WORK TASK: Only lines with the string "readout" should be returned from the data below.

THE DATA:
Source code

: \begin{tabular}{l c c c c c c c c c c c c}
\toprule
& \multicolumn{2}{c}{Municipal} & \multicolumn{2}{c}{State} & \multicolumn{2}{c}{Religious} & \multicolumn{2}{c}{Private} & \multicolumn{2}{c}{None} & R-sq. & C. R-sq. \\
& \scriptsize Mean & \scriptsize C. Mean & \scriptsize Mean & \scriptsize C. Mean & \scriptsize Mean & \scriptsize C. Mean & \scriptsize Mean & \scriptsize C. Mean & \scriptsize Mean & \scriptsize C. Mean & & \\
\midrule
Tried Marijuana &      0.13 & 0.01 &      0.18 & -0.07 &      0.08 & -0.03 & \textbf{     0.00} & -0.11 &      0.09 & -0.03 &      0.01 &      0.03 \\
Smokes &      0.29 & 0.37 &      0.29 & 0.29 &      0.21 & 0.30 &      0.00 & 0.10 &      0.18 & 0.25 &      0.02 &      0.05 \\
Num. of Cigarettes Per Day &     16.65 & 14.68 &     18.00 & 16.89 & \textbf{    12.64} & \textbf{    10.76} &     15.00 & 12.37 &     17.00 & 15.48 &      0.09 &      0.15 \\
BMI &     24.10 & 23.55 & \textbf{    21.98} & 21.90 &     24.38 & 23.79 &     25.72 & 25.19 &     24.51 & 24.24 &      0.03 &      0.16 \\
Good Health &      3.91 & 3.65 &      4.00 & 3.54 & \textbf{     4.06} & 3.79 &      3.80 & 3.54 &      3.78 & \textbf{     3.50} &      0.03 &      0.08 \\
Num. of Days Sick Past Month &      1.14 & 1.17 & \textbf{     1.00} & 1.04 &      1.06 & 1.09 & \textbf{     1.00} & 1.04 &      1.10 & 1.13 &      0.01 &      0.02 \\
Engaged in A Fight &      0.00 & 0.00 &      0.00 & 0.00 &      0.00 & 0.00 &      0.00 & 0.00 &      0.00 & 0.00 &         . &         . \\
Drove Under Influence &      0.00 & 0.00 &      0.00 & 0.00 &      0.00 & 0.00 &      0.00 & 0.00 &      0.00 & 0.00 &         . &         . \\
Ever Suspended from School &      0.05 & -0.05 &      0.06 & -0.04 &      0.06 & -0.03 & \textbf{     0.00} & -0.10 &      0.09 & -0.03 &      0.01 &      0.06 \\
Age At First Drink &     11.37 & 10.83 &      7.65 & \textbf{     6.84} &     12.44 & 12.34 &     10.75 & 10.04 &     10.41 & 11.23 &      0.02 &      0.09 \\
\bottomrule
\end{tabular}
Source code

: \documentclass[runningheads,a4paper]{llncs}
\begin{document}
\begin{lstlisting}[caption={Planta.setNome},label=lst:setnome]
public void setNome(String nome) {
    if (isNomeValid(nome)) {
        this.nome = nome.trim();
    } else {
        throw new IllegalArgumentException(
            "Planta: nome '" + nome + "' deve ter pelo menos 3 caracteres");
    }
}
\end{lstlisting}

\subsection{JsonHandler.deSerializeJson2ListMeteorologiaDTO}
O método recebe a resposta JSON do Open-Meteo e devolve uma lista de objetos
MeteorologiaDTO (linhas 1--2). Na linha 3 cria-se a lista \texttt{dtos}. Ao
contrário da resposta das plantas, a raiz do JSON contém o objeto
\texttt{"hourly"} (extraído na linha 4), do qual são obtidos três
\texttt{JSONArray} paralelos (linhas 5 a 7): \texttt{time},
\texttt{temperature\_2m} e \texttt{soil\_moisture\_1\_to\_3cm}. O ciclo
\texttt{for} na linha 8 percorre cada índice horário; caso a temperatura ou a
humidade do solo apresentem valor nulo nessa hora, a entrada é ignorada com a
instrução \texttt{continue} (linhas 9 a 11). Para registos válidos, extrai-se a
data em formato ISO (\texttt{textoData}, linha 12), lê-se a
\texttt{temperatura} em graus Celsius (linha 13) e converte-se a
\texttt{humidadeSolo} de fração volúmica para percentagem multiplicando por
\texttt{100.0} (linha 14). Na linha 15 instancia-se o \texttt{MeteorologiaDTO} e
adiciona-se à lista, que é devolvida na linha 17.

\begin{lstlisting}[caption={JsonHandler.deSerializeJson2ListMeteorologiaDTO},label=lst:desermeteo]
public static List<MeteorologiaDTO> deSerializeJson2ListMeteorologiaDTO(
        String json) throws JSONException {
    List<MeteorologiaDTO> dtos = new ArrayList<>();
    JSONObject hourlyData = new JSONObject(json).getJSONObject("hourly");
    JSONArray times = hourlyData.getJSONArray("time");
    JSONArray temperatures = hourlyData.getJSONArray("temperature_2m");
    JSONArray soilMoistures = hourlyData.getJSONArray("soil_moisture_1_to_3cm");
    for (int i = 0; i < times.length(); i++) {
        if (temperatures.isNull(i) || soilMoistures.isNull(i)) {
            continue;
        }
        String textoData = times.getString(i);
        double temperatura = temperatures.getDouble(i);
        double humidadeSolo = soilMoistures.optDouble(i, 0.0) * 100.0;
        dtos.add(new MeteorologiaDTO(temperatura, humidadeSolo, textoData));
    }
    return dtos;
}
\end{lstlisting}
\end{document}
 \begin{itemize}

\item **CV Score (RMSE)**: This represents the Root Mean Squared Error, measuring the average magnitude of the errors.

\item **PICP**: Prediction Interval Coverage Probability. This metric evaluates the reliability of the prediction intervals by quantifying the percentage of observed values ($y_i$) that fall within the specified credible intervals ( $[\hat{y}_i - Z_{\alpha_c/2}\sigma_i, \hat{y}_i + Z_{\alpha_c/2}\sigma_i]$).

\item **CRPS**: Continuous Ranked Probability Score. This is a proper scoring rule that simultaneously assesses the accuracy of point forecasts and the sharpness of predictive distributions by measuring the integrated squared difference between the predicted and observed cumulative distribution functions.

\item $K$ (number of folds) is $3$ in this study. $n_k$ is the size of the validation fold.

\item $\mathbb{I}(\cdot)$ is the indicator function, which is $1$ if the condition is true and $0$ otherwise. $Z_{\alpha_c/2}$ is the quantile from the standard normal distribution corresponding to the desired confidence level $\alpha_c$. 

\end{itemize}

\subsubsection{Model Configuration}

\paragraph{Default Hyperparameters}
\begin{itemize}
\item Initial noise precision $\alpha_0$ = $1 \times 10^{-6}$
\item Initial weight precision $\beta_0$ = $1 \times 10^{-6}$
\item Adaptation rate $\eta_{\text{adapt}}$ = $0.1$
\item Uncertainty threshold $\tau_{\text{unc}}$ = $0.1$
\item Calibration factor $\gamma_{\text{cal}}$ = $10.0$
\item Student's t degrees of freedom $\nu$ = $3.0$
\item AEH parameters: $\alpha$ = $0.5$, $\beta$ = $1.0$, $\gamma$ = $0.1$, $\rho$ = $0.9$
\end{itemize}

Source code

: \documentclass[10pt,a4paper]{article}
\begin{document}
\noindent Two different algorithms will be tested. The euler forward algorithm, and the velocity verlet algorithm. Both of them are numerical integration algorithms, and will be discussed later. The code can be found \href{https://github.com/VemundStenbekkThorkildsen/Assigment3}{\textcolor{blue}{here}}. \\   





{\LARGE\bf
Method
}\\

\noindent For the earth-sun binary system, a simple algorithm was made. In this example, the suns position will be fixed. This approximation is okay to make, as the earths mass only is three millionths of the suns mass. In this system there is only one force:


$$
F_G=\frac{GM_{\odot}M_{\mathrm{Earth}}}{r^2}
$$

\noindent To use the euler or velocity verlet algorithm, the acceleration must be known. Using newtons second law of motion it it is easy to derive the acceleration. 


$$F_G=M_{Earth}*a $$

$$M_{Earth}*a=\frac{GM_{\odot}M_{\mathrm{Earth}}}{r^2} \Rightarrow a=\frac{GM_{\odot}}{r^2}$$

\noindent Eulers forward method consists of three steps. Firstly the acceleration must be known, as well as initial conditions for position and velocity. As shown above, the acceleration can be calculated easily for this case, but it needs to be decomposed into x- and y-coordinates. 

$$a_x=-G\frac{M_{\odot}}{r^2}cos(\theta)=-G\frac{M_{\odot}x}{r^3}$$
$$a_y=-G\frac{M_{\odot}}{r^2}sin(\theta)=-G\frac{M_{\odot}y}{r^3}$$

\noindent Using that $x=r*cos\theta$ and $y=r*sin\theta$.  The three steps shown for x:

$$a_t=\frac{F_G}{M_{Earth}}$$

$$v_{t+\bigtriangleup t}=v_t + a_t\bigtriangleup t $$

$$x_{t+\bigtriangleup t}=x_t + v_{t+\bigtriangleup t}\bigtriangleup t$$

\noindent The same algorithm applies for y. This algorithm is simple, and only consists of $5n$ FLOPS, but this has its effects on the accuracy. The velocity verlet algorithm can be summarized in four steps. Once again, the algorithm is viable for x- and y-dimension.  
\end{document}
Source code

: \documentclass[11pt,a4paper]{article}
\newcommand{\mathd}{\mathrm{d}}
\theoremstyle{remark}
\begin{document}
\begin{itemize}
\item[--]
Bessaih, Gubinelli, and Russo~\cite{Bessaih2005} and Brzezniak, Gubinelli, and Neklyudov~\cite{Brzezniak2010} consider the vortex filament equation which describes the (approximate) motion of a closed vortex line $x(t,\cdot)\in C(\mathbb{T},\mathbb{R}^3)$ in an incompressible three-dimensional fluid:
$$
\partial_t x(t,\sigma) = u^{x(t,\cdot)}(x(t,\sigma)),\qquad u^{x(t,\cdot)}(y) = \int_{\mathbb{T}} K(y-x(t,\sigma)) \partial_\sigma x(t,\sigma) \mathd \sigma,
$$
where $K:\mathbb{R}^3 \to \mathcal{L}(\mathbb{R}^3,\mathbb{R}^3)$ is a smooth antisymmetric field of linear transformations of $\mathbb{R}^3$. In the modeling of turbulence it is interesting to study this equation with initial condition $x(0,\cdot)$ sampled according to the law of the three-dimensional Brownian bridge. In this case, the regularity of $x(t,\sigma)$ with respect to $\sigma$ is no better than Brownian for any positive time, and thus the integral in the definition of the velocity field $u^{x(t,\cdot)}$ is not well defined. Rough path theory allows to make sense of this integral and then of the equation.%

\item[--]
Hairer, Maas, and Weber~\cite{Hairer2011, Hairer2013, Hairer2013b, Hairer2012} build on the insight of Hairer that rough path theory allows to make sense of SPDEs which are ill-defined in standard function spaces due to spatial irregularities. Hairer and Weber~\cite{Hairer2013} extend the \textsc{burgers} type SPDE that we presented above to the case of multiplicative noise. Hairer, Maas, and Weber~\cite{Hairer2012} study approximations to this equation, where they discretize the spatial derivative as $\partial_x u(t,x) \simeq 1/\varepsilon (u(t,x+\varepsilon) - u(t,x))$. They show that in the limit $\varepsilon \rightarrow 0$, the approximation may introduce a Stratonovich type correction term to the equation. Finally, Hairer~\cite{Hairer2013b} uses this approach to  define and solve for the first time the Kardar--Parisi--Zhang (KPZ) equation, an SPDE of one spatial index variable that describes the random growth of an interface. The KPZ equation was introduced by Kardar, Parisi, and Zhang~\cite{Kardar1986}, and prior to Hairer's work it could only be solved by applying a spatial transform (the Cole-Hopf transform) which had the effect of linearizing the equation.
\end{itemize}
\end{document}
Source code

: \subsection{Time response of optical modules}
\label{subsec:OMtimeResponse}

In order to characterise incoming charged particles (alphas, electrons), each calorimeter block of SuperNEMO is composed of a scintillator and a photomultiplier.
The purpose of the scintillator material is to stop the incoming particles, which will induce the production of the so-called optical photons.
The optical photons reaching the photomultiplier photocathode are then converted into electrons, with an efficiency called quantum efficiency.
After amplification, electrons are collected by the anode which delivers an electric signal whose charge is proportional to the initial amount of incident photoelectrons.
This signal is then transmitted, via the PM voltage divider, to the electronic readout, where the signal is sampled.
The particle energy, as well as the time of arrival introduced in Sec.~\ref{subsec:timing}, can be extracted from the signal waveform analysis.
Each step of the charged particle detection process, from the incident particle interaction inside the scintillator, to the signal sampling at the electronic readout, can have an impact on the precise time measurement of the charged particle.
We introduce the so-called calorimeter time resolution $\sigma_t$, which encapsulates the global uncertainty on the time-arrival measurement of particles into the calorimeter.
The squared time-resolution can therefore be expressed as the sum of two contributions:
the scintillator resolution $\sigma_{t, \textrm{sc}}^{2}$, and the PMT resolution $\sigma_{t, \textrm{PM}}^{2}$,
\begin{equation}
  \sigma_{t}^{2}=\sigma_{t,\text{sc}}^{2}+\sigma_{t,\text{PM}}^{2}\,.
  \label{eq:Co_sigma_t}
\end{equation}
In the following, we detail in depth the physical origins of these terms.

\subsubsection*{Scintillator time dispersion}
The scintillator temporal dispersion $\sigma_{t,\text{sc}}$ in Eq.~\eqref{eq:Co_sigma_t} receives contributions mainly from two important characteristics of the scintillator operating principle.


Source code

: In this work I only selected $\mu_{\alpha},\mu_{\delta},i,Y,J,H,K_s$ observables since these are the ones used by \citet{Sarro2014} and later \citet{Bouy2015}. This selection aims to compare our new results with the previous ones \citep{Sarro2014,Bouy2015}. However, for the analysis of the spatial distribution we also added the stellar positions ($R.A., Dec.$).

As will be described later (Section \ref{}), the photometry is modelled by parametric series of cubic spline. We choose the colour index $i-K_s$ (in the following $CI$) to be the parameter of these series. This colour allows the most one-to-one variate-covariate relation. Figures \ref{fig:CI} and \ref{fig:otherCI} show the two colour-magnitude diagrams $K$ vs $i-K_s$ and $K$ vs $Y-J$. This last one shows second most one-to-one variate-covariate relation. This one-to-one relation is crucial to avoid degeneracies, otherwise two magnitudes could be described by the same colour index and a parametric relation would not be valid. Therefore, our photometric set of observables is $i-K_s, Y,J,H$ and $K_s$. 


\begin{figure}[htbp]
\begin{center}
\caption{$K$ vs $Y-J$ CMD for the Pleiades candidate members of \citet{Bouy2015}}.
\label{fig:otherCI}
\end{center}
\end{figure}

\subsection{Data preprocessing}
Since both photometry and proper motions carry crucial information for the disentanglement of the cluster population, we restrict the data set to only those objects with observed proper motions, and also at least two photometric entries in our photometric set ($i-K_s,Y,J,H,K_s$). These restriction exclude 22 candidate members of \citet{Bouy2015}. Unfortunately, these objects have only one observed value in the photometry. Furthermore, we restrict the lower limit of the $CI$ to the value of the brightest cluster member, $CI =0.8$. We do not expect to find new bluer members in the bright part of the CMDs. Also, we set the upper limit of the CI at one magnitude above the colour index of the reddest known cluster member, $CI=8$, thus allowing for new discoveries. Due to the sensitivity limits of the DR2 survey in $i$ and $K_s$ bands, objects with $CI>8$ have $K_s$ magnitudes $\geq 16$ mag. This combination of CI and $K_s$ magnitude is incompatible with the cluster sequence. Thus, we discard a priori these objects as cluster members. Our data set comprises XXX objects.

REPLY TO THE EXERCISE:
This signal is then transmitted, via the PM voltage divider, to the electronic readout, where the signal is sampled.
Each step of the charged particle detection process, from the incident particle interaction inside the scintillator, to the signal sampling at the electronic readout, can have an impact on the precise time measurement of the charged particle.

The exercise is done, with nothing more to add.